#### DATA TO PROCESS
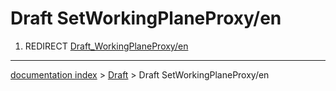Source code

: # Draft SetWorkingPlaneProxy/en
1.  REDIRECT [Draft\_WorkingPlaneProxy/en](Draft_WorkingPlaneProxy/en.md)

---
[documentation index](../README.md) > [Draft](Draft_Workbench.md) > Draft SetWorkingPlaneProxy/en
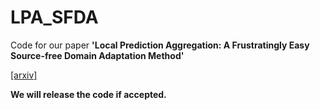 # LPA_SFDA
Code for our paper **'Local Prediction Aggregation: A Frustratingly Easy Source-free Domain Adaptation Method'** 

[[arxiv]](https://arxiv.org/abs/2205.04183)

**We will release the code if accepted.**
########
EXERCISE OBJECTIVE:
Only the lines from the one containing "[documentation index](../README.md) >" through the final line of the records should be retyped, exactly, with every picture omitted.

SOLUTION TO THIS PROBLEM:
[documentation index](../README.md) > [Draft](Draft_Workbench.md) > Draft SetWorkingPlaneProxy/en
 # LPA_SFDA
Code for our paper **'Local Prediction Aggregation: A Frustratingly Easy Source-free Domain Adaptation Method'** 

[[arxiv]](https://arxiv.org/abs/2205.04183)

**We will release the code if accepted.**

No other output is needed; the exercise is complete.